(Stored entries)
-*-*-
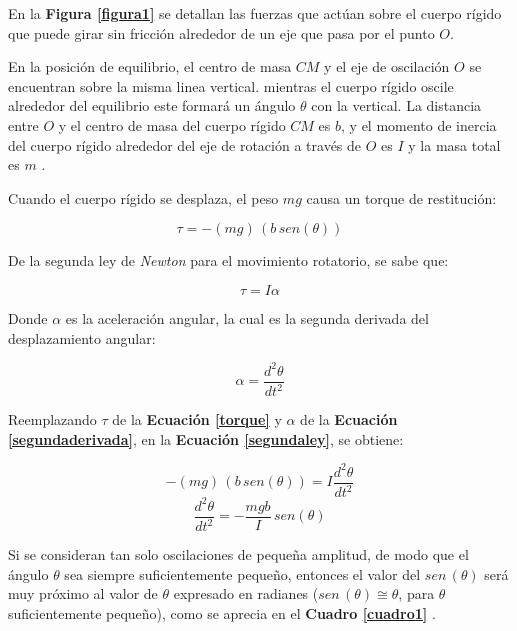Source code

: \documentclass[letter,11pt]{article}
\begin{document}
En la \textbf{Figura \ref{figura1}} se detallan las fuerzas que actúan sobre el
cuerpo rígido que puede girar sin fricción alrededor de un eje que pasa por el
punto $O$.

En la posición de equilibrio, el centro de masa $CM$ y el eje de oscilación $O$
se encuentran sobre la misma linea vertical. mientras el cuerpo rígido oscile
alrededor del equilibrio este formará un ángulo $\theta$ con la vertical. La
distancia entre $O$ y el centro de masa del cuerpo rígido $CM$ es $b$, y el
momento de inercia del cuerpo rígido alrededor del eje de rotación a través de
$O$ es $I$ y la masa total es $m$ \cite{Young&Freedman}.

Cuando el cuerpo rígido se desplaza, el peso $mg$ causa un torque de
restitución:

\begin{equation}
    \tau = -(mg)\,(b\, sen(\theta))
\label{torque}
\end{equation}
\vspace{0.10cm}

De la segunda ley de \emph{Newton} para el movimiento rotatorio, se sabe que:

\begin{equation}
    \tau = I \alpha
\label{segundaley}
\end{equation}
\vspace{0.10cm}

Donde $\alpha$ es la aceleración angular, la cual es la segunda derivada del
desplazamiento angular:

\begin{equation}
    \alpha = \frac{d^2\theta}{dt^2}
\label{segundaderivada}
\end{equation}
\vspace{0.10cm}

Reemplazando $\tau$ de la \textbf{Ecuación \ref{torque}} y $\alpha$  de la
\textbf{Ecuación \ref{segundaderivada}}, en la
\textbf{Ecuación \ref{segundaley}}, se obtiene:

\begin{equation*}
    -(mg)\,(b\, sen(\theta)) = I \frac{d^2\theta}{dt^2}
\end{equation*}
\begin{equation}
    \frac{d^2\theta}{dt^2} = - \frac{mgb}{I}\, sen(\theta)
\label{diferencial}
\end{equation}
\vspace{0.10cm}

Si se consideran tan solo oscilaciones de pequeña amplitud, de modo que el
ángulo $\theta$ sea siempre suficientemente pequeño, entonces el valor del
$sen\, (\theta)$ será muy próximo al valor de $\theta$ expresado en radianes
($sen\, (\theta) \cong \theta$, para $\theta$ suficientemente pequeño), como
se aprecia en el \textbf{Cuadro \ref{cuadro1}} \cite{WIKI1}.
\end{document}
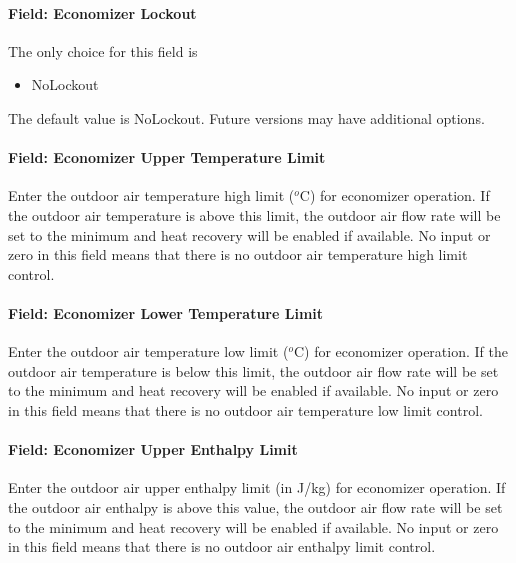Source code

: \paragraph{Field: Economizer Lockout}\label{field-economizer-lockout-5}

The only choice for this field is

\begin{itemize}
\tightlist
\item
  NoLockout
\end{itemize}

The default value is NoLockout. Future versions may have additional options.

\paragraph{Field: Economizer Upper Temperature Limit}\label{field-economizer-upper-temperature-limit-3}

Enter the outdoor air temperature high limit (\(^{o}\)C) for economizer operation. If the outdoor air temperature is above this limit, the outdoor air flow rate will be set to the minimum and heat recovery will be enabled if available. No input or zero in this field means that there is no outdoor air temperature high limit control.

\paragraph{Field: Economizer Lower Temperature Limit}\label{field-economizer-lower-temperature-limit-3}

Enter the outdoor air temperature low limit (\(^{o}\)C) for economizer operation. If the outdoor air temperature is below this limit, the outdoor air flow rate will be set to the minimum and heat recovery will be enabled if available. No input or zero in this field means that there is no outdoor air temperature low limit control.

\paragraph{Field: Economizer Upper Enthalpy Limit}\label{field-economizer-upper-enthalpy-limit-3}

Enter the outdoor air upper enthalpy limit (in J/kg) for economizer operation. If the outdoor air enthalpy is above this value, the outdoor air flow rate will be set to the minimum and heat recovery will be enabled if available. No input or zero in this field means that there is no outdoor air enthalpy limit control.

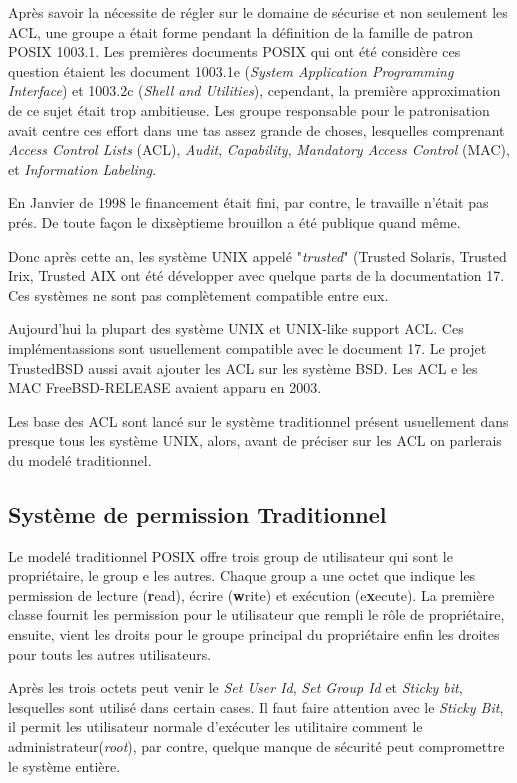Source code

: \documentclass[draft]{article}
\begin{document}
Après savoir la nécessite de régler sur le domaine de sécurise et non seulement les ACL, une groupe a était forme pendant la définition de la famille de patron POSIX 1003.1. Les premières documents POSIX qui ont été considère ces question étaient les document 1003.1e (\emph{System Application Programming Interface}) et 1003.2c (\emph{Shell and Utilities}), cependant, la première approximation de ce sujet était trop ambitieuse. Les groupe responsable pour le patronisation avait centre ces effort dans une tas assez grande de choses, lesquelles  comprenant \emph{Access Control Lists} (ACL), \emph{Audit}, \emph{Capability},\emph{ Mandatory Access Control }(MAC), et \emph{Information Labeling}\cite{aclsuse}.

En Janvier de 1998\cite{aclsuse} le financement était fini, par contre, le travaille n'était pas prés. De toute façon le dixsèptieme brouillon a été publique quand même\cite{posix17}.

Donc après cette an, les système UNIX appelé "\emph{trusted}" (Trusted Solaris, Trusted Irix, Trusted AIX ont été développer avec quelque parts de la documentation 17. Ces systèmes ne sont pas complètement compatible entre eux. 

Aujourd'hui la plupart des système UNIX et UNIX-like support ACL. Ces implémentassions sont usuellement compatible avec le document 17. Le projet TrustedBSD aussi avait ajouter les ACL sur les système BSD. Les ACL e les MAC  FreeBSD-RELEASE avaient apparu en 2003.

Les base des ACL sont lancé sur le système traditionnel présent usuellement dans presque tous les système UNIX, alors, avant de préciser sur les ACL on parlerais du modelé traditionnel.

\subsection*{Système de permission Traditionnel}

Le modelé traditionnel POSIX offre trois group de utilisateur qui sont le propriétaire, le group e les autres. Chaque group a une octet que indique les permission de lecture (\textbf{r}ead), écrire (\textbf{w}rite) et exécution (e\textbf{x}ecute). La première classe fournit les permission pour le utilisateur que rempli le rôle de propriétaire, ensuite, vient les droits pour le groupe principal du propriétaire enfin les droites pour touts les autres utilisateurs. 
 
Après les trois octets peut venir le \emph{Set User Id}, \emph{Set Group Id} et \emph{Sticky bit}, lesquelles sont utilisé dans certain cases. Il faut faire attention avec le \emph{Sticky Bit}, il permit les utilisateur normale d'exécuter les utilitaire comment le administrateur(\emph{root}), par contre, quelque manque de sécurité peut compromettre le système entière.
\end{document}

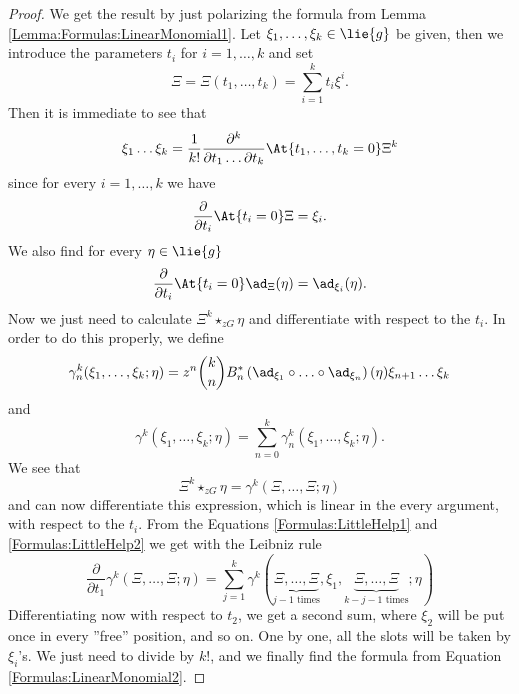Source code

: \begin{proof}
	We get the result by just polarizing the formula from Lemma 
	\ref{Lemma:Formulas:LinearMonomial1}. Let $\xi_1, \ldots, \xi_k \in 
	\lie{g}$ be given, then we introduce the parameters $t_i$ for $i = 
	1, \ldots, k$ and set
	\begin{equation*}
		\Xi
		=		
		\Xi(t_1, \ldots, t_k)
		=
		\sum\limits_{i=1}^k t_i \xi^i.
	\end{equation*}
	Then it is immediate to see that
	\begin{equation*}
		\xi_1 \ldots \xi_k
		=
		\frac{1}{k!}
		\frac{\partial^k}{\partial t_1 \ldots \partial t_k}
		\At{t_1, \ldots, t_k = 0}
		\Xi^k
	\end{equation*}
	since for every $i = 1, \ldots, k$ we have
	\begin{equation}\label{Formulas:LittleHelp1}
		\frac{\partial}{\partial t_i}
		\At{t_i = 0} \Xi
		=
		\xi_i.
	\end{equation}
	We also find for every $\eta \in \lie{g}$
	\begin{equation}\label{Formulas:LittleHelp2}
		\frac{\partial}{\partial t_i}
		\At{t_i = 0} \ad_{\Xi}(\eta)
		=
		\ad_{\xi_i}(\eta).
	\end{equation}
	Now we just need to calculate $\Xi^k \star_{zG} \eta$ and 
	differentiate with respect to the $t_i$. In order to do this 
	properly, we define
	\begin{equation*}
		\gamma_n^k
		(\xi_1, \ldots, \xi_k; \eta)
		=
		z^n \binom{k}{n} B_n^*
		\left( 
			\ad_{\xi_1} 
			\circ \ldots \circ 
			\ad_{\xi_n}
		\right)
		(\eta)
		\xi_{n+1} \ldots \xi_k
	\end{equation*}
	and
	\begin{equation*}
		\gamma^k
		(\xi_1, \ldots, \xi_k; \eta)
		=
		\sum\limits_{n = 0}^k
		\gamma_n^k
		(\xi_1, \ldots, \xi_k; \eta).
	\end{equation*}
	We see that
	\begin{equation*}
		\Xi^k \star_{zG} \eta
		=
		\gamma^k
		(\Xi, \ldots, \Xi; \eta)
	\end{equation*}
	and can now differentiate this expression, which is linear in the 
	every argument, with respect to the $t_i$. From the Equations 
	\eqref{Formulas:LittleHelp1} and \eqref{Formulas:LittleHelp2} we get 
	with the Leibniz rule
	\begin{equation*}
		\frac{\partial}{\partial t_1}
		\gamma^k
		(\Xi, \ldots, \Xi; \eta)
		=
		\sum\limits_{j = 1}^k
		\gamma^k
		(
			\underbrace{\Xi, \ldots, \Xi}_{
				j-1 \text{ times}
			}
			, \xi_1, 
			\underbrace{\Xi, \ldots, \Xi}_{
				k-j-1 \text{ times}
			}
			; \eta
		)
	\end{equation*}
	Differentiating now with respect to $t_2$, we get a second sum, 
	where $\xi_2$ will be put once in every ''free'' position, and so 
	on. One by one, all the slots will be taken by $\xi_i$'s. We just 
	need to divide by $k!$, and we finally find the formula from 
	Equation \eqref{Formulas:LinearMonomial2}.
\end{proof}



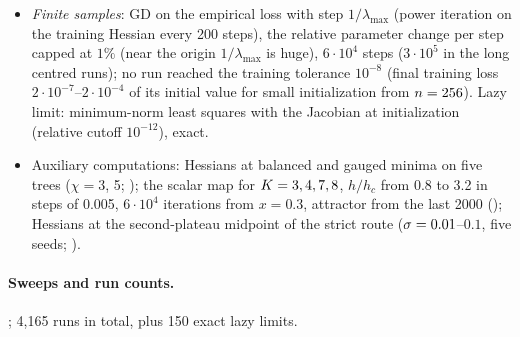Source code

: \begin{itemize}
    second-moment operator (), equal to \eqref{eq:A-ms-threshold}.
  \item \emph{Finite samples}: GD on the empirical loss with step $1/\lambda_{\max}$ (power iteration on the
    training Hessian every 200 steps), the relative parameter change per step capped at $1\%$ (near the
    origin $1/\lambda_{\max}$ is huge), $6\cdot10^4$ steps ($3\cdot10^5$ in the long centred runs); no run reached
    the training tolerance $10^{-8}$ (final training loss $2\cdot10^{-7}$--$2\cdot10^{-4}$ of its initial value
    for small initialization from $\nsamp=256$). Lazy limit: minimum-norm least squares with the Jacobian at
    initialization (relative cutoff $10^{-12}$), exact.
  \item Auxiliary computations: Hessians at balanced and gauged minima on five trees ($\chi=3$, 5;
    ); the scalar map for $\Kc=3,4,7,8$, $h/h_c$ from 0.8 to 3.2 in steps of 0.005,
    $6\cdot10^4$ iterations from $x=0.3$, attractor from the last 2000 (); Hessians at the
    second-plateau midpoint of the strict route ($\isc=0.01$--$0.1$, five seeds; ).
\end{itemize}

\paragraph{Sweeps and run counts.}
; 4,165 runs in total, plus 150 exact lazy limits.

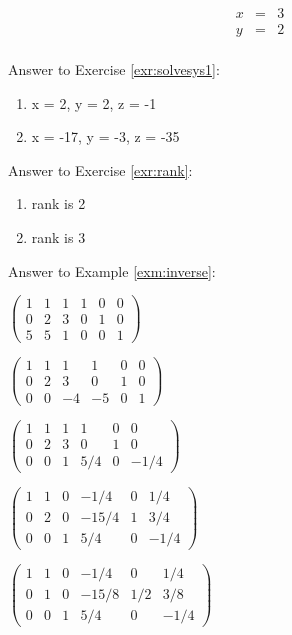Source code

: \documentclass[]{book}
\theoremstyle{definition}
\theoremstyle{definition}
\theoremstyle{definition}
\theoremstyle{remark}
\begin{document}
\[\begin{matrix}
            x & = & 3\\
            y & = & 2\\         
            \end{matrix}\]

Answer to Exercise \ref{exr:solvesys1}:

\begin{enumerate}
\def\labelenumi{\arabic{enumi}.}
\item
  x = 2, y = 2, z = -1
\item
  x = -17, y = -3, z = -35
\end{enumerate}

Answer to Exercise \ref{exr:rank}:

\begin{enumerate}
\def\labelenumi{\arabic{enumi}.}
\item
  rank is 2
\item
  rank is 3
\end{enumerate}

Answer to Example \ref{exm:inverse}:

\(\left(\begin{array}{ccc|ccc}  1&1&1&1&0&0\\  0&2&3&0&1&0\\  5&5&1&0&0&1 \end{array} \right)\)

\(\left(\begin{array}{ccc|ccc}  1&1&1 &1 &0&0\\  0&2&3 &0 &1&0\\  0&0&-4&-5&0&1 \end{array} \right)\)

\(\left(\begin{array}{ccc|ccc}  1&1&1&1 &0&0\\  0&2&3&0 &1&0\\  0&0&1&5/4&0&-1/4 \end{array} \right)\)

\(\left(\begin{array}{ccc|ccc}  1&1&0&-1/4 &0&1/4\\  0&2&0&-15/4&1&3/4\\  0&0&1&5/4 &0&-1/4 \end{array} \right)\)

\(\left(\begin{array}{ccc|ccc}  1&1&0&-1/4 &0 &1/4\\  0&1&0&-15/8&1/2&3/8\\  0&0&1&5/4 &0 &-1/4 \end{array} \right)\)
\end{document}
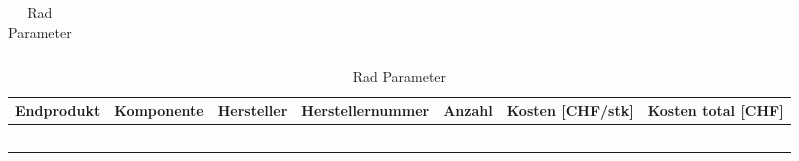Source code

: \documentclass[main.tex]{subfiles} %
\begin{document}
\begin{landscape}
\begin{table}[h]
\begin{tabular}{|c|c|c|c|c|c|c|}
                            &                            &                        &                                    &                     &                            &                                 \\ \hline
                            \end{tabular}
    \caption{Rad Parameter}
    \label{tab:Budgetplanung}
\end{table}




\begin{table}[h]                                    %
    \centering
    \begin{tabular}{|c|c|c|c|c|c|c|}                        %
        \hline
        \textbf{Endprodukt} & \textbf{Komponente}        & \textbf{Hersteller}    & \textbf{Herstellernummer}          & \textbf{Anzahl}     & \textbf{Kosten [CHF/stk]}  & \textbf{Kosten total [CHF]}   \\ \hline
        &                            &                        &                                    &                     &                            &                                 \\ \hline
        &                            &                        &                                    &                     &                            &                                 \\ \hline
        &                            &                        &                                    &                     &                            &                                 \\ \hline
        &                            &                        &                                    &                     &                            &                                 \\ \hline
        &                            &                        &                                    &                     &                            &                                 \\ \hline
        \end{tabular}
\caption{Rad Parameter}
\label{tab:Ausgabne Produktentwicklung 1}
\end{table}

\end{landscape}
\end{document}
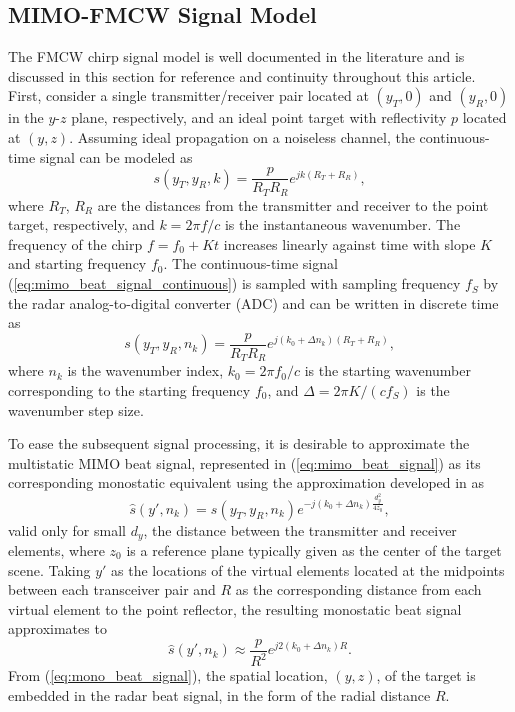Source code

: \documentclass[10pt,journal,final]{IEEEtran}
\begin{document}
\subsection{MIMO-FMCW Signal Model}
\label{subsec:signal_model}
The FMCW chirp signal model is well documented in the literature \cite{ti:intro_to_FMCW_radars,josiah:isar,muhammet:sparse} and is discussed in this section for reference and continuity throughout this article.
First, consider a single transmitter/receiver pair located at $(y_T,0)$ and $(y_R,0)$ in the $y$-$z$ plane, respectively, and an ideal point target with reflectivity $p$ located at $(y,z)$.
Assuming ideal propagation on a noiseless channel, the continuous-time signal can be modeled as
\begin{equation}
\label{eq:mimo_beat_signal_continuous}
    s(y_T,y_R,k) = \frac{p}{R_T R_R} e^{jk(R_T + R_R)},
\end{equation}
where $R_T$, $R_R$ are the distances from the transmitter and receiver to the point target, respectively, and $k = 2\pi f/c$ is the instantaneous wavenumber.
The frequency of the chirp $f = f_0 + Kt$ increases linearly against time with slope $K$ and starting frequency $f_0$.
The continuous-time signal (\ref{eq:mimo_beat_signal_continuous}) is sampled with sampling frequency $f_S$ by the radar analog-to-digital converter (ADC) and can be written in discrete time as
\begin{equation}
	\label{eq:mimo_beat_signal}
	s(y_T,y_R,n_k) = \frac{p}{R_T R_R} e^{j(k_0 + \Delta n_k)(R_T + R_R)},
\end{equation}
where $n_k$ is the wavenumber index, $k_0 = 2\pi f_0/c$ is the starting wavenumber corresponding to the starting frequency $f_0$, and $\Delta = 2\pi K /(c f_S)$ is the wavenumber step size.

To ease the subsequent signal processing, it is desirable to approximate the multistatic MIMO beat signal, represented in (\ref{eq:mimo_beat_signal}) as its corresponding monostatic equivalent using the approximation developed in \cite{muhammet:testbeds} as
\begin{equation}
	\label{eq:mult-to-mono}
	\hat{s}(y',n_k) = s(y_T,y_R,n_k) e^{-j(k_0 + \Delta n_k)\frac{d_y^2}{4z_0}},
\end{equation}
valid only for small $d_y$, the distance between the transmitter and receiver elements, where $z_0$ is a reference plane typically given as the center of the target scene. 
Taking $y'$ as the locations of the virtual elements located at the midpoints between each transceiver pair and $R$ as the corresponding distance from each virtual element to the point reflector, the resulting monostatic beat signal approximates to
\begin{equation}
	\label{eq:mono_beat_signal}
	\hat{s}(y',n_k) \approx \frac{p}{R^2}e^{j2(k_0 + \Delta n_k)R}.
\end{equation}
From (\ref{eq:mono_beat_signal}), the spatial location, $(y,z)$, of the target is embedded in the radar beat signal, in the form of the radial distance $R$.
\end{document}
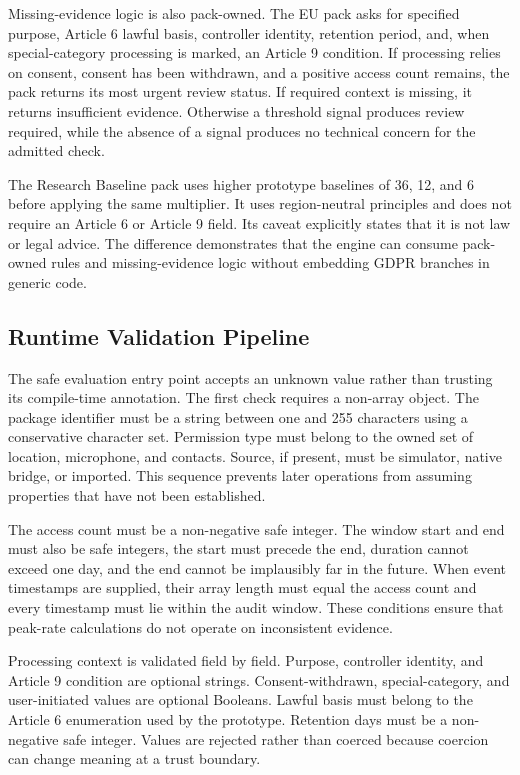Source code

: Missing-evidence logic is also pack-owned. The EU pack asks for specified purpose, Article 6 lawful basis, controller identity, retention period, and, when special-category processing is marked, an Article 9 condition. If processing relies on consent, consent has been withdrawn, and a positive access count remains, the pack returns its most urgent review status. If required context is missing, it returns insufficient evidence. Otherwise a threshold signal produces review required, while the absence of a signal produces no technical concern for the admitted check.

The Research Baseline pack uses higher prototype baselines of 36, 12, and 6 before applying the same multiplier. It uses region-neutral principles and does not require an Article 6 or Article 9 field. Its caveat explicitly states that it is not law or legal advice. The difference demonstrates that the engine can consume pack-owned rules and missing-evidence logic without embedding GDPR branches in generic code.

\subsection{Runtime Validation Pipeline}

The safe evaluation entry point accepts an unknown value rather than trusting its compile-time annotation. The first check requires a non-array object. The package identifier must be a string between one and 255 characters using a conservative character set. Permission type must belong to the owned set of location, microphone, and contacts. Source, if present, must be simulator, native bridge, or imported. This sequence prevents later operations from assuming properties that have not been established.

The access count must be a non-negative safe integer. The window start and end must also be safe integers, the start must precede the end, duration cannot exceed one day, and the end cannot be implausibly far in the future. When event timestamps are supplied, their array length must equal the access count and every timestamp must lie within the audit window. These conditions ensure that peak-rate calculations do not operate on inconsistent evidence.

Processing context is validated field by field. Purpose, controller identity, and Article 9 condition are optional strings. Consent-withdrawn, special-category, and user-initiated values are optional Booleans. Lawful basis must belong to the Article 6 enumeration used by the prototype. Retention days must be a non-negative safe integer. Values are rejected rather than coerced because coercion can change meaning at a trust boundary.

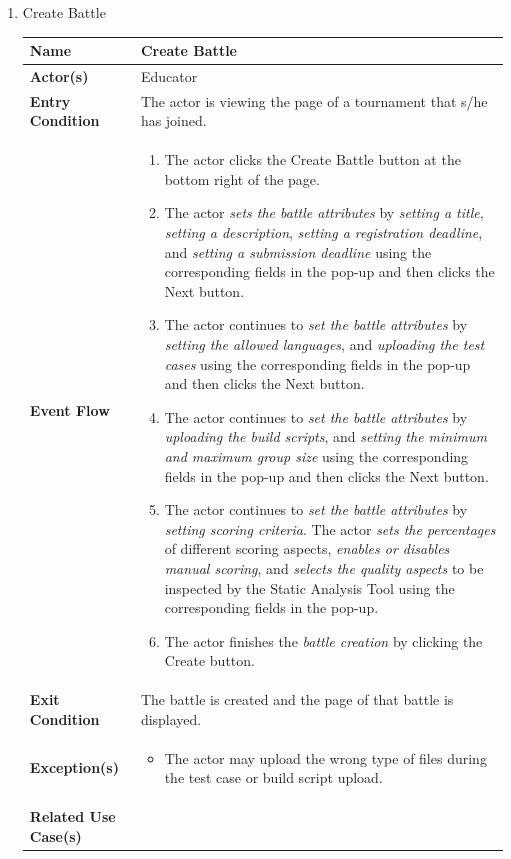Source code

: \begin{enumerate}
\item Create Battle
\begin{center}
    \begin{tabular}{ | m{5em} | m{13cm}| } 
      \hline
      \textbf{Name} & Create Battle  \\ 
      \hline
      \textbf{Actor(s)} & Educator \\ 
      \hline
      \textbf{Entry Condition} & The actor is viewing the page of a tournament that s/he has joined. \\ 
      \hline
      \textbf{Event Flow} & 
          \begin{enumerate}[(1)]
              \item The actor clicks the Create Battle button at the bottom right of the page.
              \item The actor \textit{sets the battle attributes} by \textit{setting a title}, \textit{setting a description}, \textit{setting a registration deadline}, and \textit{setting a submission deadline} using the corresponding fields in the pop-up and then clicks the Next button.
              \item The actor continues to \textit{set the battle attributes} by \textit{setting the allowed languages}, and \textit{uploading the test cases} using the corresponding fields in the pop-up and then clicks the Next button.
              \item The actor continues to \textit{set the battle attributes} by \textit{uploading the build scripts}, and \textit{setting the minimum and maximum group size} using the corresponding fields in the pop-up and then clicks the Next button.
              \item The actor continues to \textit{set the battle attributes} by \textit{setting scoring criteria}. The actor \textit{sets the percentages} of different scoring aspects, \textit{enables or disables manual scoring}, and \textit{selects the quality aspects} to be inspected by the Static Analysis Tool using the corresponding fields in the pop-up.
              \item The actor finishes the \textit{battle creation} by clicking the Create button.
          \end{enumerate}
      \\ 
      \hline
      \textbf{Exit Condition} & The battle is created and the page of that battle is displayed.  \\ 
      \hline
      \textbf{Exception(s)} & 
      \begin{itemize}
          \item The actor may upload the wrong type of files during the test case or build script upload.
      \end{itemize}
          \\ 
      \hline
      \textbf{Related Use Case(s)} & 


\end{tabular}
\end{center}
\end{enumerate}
-*-*-
**Problem**
Please write out, exactly as they appear above, only the lines in the stretch from the line with "with the Leibniz rule" through the line with "where $\xi_2$ will".

**Response for this exercise**
	with the Leibniz rule
	\begin{equation*}
		\frac{\partial}{\partial t_1}
		\gamma^k
		(\Xi, \ldots, \Xi; \eta)
		=
		\sum\limits_{j = 1}^k
		\gamma^k
		(
			\underbrace{\Xi, \ldots, \Xi}_{
				j-1 \text{ times}
			}
			, \xi_1, 
			\underbrace{\Xi, \ldots, \Xi}_{
				k-j-1 \text{ times}
			}
			; \eta
		)
	\end{equation*}
	Differentiating now with respect to $t_2$, we get a second sum, 
	where $\xi_2$ will be put once in every ''free'' position, and so 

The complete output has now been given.